Task item ->
List, from the lines below, each one with "height" in it.

Available records ->
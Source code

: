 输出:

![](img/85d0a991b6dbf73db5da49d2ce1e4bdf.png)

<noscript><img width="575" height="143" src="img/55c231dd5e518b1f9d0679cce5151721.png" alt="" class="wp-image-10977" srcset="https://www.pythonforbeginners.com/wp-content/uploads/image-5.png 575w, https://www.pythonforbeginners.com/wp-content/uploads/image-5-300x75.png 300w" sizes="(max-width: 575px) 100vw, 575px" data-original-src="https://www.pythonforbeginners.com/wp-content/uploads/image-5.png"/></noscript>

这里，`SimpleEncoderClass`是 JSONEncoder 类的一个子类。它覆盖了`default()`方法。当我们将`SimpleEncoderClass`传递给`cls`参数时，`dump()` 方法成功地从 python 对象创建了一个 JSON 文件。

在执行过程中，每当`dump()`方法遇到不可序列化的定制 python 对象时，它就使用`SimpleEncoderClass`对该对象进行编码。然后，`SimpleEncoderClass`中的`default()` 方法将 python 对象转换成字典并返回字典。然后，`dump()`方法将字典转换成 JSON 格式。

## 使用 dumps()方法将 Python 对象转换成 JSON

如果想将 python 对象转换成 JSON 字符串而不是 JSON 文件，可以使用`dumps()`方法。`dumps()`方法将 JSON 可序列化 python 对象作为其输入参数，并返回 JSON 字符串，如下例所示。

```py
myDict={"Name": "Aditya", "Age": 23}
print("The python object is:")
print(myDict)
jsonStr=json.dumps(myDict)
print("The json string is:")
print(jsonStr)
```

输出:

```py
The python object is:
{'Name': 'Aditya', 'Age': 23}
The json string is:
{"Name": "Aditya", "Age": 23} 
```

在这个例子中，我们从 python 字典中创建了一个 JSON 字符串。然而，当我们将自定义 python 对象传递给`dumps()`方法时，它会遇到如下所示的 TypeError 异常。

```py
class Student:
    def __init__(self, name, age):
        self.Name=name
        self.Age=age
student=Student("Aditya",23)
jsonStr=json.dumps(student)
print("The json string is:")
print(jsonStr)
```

--

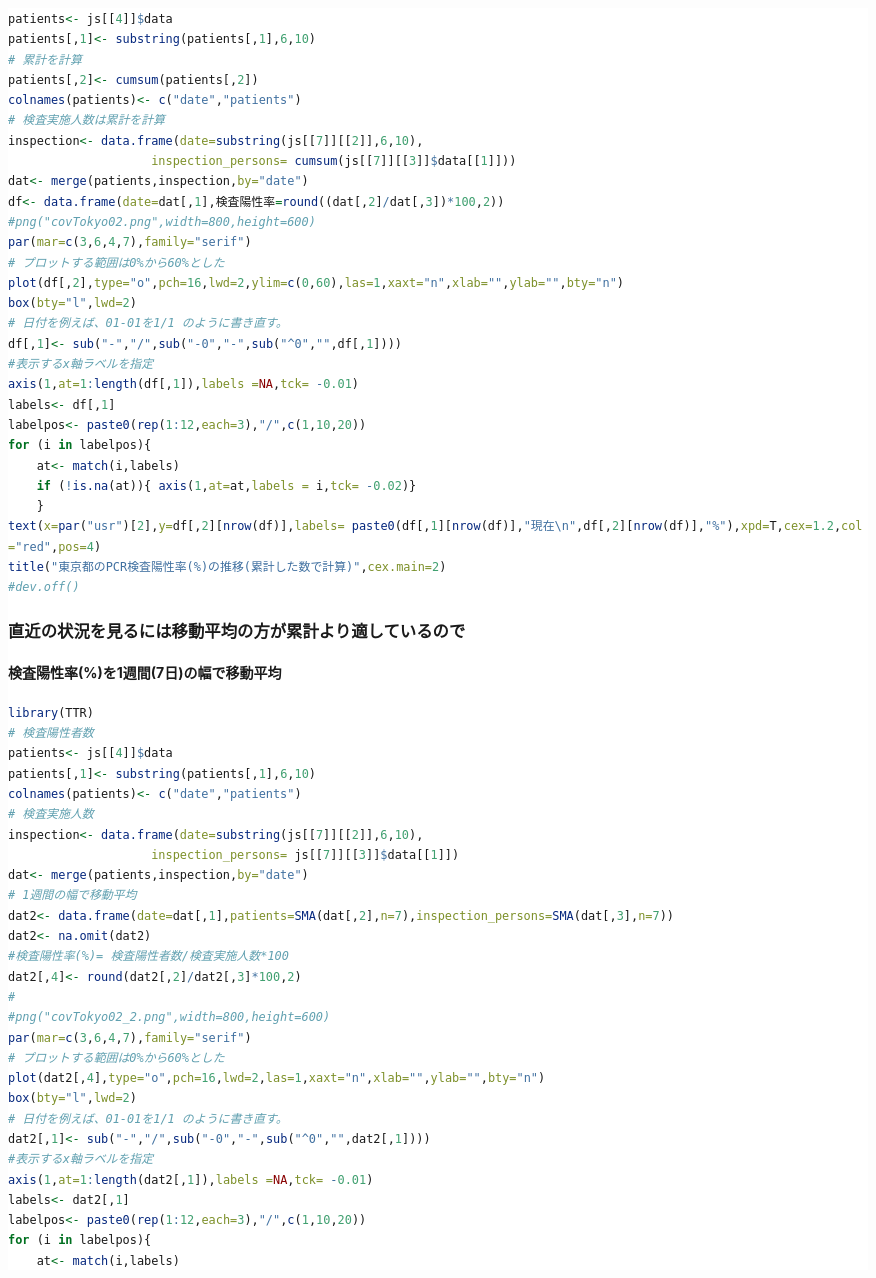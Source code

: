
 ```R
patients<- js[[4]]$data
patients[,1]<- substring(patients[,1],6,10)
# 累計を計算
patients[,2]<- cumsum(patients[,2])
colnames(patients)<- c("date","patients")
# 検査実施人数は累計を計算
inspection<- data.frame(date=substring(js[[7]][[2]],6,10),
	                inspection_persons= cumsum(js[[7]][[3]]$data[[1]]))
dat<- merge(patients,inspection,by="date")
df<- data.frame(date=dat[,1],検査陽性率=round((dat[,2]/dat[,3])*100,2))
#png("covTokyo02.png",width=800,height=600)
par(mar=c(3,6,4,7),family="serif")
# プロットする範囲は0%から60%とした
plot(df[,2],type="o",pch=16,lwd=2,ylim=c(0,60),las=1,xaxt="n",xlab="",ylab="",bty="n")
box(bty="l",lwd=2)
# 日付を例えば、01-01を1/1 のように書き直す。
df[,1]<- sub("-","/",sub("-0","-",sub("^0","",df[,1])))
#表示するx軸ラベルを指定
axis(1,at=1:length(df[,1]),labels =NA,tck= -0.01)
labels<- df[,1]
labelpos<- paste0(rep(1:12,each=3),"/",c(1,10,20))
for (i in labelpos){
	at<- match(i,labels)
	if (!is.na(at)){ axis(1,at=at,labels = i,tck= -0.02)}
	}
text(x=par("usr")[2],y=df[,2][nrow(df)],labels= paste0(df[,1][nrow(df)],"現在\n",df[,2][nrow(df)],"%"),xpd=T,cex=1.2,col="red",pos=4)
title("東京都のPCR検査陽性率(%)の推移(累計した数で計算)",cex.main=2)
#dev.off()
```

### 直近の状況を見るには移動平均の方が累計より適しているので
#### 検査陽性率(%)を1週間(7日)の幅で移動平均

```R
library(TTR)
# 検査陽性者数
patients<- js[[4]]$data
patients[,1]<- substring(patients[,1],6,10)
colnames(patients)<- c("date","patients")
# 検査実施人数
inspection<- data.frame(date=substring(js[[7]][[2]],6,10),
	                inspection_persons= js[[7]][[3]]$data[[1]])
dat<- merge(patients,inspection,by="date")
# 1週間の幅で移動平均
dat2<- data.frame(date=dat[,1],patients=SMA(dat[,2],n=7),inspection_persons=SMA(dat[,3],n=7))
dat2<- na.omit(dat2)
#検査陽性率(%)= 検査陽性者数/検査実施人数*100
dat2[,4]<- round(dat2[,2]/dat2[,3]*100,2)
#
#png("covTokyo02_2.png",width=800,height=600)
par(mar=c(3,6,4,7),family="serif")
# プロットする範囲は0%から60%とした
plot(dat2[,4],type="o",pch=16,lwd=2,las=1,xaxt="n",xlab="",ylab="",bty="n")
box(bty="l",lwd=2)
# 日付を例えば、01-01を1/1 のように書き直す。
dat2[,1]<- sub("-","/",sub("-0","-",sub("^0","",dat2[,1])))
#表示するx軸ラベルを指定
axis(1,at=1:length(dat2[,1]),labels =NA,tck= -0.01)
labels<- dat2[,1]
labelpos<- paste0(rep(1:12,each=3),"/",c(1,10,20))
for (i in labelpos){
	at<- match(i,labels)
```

Result of the exercise ->
<noscript><img width="575" height="143" src="img/55c231dd5e518b1f9d0679cce5151721.png" alt="" class="wp-image-10977" srcset="https://www.pythonforbeginners.com/wp-content/uploads/image-5.png 575w, https://www.pythonforbeginners.com/wp-content/uploads/image-5-300x75.png 300w" sizes="(max-width: 575px) 100vw, 575px" data-original-src="https://www.pythonforbeginners.com/wp-content/uploads/image-5.png"/></noscript>
#png("covTokyo02.png",width=800,height=600)
#png("covTokyo02_2.png",width=800,height=600)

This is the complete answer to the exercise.